DIRECTIONS FOR THIS TASK:
Throughout the material below, count each line in which the word "rather" appears, then reply with the count only.

SUPPLIED RECORDS:
===============

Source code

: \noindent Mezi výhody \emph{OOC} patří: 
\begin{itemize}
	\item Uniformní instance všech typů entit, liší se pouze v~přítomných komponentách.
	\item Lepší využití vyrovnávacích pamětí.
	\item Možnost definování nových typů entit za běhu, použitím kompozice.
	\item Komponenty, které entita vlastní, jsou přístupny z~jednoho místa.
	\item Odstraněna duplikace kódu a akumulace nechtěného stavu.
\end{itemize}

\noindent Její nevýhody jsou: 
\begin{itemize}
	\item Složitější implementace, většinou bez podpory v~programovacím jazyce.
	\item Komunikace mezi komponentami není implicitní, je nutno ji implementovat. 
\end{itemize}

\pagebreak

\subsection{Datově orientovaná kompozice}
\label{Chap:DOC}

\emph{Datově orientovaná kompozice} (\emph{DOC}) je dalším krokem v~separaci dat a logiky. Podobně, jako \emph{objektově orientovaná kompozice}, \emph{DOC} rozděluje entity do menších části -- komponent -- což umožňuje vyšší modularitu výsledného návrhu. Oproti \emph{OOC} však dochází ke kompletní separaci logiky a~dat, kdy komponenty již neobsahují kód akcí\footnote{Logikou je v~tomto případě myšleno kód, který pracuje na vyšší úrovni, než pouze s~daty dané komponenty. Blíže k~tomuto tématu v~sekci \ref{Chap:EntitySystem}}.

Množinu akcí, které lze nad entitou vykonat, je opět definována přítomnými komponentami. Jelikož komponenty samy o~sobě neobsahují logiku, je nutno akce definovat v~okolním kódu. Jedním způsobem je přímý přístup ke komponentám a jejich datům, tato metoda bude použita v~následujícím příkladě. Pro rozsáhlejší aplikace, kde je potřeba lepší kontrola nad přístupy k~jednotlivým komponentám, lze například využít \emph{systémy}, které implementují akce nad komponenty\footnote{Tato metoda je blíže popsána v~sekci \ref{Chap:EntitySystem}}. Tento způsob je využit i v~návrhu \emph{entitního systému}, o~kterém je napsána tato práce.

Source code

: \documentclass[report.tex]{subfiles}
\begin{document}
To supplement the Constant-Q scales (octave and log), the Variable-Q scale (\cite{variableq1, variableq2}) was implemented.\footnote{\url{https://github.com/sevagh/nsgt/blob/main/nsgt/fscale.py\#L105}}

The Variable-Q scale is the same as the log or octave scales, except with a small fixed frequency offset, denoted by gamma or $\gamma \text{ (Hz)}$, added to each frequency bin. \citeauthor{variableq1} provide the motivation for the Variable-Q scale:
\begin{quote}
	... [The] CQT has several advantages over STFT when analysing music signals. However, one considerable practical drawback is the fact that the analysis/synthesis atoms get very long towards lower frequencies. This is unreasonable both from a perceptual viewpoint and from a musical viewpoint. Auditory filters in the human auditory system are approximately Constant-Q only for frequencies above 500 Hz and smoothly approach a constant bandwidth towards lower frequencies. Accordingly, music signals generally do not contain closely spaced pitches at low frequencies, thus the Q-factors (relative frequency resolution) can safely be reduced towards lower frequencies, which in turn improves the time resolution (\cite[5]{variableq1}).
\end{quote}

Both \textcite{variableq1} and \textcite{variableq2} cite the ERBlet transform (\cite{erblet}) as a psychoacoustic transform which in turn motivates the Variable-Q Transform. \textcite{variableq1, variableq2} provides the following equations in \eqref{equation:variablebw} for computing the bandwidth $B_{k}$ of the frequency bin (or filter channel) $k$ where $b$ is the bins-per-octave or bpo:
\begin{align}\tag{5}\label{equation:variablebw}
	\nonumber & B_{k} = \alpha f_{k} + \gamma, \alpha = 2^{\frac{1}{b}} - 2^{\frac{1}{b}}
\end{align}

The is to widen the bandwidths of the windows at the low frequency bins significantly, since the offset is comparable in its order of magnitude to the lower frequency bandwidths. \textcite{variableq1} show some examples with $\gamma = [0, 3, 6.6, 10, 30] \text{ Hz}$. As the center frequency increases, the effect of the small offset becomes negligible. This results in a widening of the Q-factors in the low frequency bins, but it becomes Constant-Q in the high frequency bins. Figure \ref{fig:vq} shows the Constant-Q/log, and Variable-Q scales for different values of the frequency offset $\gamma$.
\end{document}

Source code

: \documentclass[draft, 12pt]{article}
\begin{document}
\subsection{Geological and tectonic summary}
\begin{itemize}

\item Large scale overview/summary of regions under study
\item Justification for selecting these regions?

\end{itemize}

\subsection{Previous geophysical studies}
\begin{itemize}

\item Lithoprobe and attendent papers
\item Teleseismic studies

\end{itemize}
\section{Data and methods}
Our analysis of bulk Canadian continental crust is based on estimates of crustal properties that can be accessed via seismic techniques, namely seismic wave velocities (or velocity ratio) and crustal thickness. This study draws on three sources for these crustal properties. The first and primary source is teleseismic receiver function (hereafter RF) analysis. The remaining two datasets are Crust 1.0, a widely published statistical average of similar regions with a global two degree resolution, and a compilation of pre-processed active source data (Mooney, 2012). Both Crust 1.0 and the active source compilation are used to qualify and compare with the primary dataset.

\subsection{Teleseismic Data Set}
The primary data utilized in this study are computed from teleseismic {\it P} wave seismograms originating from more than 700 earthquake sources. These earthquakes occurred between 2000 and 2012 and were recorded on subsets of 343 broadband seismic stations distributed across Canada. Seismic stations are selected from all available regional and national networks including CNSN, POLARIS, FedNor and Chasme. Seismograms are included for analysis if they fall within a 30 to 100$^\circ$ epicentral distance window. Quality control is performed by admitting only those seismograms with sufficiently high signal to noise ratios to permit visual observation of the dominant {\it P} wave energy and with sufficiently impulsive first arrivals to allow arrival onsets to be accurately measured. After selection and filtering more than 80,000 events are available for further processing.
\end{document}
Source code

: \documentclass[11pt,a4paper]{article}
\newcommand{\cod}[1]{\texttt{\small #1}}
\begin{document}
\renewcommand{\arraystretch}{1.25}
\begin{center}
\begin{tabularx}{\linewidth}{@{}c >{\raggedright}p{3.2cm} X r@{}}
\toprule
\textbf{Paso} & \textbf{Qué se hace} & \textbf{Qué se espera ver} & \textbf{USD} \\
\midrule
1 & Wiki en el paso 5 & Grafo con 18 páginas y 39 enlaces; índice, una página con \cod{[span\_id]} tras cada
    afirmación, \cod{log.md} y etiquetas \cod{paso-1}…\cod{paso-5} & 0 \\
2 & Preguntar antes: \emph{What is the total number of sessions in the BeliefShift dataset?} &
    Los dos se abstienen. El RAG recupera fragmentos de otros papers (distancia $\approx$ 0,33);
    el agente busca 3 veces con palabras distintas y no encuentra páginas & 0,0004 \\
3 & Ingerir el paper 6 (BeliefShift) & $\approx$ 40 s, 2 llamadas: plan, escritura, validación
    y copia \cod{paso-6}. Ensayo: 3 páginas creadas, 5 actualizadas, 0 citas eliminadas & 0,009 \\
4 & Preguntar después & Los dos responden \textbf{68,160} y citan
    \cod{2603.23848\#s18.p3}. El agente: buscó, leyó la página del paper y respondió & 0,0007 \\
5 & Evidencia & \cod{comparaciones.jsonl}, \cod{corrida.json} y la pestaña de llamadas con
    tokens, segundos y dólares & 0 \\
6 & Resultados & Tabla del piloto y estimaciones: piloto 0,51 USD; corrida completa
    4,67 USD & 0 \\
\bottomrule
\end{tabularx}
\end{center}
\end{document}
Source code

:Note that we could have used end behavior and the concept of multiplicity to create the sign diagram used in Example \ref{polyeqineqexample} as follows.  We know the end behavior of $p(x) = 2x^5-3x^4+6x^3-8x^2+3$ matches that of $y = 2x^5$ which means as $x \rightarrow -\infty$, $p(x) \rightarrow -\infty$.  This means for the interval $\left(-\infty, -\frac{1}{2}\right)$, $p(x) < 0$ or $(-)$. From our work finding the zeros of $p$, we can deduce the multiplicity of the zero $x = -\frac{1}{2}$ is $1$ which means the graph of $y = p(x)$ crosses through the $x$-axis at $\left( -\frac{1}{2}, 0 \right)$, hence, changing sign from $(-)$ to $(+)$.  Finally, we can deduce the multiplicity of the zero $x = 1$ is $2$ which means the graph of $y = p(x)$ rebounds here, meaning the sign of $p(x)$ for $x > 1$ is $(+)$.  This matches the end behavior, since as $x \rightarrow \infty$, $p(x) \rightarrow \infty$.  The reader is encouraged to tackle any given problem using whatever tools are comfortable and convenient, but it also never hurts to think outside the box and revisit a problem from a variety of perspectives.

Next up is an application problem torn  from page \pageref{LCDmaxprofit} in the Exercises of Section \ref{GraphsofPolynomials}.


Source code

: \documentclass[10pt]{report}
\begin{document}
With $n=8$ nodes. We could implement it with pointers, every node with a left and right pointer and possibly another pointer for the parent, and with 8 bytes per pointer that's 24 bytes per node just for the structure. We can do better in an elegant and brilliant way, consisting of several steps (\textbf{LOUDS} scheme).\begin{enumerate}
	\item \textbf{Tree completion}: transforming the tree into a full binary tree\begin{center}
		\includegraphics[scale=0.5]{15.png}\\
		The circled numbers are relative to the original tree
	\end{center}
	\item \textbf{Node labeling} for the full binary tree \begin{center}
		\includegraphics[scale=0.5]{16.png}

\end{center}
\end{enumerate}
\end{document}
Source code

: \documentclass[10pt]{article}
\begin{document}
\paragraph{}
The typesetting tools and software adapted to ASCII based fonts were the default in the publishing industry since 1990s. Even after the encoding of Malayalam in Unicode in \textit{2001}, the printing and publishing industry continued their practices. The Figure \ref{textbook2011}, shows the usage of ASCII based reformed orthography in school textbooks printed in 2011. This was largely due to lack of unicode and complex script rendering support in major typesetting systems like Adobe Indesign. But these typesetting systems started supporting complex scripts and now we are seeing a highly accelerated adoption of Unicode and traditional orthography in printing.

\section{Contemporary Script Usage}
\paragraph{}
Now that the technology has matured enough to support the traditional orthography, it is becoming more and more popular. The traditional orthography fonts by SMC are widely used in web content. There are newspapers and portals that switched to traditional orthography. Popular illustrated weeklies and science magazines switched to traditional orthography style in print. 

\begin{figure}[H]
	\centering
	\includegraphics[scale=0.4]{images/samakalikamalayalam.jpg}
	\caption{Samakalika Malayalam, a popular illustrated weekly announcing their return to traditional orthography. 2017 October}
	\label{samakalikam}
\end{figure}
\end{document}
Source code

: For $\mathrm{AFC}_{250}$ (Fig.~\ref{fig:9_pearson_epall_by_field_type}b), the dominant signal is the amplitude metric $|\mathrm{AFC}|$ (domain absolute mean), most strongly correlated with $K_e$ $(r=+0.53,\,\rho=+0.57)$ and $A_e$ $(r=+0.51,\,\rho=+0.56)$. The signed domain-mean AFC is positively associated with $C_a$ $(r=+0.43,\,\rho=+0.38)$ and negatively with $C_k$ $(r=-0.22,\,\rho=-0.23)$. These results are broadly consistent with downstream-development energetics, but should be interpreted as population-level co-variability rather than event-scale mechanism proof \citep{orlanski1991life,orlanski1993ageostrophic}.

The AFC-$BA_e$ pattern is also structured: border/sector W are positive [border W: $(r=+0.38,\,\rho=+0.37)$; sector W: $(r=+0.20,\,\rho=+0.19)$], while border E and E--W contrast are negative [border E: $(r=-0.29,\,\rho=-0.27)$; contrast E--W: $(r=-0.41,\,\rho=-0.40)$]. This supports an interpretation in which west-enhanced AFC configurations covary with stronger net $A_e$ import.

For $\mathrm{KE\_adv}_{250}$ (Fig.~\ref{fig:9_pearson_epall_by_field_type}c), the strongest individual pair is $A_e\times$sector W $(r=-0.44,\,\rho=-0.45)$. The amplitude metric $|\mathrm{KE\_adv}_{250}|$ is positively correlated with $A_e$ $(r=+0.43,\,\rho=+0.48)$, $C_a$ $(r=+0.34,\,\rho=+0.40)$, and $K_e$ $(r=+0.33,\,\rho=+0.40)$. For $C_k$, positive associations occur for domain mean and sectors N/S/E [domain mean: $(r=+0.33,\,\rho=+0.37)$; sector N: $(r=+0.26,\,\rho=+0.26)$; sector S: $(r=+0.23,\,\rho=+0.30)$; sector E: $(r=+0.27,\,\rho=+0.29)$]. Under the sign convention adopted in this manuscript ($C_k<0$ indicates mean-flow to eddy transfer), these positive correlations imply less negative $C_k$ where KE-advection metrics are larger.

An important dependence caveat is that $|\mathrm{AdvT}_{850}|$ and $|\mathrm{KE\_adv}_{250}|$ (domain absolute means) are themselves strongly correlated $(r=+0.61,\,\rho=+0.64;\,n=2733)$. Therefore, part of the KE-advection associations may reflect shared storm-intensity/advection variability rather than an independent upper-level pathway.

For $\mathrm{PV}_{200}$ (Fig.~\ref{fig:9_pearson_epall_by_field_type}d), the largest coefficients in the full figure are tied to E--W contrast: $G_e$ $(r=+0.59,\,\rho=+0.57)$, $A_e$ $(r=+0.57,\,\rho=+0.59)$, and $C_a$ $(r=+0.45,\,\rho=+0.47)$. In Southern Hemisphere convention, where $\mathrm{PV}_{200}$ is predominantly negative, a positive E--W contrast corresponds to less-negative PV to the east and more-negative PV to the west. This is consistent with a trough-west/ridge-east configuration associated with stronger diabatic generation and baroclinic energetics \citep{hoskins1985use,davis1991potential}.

===============

REPLY:
2